Portrait Retouching - The Good, The Bad and the Truly Execrable
/This is not a screed against portrait retouching. Whether you retouch portraits is entirely your business and to some extent, the business of the model. It is a screed against laziness while acknowledging truth in advertising.
Great retouching is an art. It takes a lot of time to be consistently good at the process and while the tools have become easier to use, technology, however good still is really only a type of brush for the artist. I am a decent retoucher on my best day, there are lots of people who have put in more time, built more skill and do a way better job. My frustration lies in the illusion perpetrated by an increasing number of software providers that their product will give you perfect portraits or make you an expert retoucher in minutes.
As Heinlein wrote a very long time ago, TANSTAFFL - there ain't no such thing as a free lunch. I admit that I have downloaded trials of some of these commercial packages and in every case, they are all very much like using a cannon to go after a rat. You will get the rat, but you will also leave at least one large smoking crater behind as well.
Take a close look at the images in the ads. To credit the vendors, the ads are accurate. Where real people have blemishes, pores, zits, bushy eyebrows, dry lips, yellow teeth, yellowed eye whites, facial hair, ear hair, nose hair and myriad other alleged sins of existence, the retouched photos have none of these things. Unfortunately they look like they've been retouched with driveway brush and bear little resemblance to the real person.
Every human is critical of how he or she looks in photographs to some extent and we all have some foible, however minuscule that we believe shouts from the rooftops, that we would prefer was never seen nor heard from ever again. A great retoucher can make the adjustments to manage these things without making the model look like a reject from Madame Tussaud's Wax Museum.
Our cameras and lenses are very good, and as a Hasselblad shooter, I have had models cringe when they see the RAW proofs because the camera does actually capture everything. Proper lighting will always help, but dependency on retouching software should never be a given. In a series of tests with multiple iterations of these "perfect" retouchers, the tool acts like a #4 trowel, hurling corrections measured in gallons when subtlety is all that is needed.

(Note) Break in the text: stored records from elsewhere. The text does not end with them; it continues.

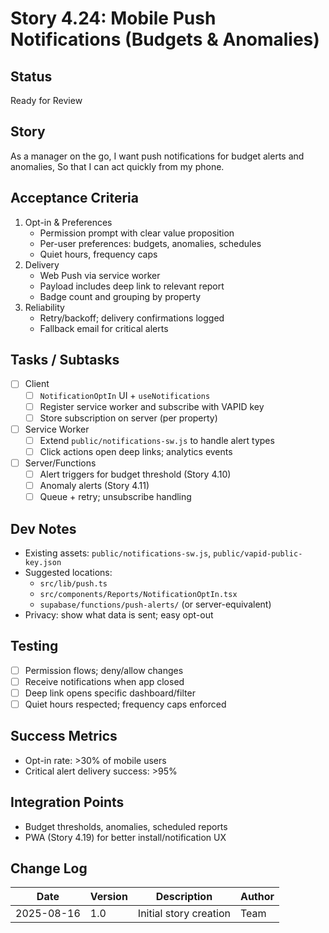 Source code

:# Story 4.24: Mobile Push Notifications (Budgets & Anomalies)

## Status
Ready for Review

## Story
As a manager on the go,
I want push notifications for budget alerts and anomalies,
So that I can act quickly from my phone.

## Acceptance Criteria
1. Opt-in & Preferences
   - Permission prompt with clear value proposition
   - Per-user preferences: budgets, anomalies, schedules
   - Quiet hours, frequency caps
2. Delivery
   - Web Push via service worker
   - Payload includes deep link to relevant report
   - Badge count and grouping by property
3. Reliability
   - Retry/backoff; delivery confirmations logged
   - Fallback email for critical alerts

## Tasks / Subtasks
- [ ] Client
  - [ ] `NotificationOptIn` UI + `useNotifications`
  - [ ] Register service worker and subscribe with VAPID key
  - [ ] Store subscription on server (per property)
- [ ] Service Worker
  - [ ] Extend `public/notifications-sw.js` to handle alert types
  - [ ] Click actions open deep links; analytics events
- [ ] Server/Functions
  - [ ] Alert triggers for budget threshold (Story 4.10)
  - [ ] Anomaly alerts (Story 4.11)
  - [ ] Queue + retry; unsubscribe handling

## Dev Notes
- Existing assets: `public/notifications-sw.js`, `public/vapid-public-key.json`
- Suggested locations:
  - `src/lib/push.ts`
  - `src/components/Reports/NotificationOptIn.tsx`
  - `supabase/functions/push-alerts/` (or server-equivalent)
- Privacy: show what data is sent; easy opt-out

## Testing
- [ ] Permission flows; deny/allow changes
- [ ] Receive notifications when app closed
- [ ] Deep link opens specific dashboard/filter
- [ ] Quiet hours respected; frequency caps enforced

## Success Metrics
- Opt-in rate: >30% of mobile users
- Critical alert delivery success: >95%

## Integration Points
- Budget thresholds, anomalies, scheduled reports
- PWA (Story 4.19) for better install/notification UX

## Change Log
| Date | Version | Description | Author |
|------|---------|-------------|--------|
| 2025-08-16 | 1.0 | Initial story creation | Team |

It's ok to remove minor flaws, it's not ok to make your model look inhuman or not like him or herself, UNLESS that's what you are being paid to do. If that's the outcome these global retouchers will save you tons of time because they are cannons to the rat. However, if you want to produce really exceptional portraits of people while not morphing the model into a mannequin, invest in yourself and learn to retouch with grace and subtlety. There are numerous resources available, one example being Scott Kelby's Light It, Shoot It, Retouch It book. It's not the only choice but if you are looking, it's an excellent place to build skills.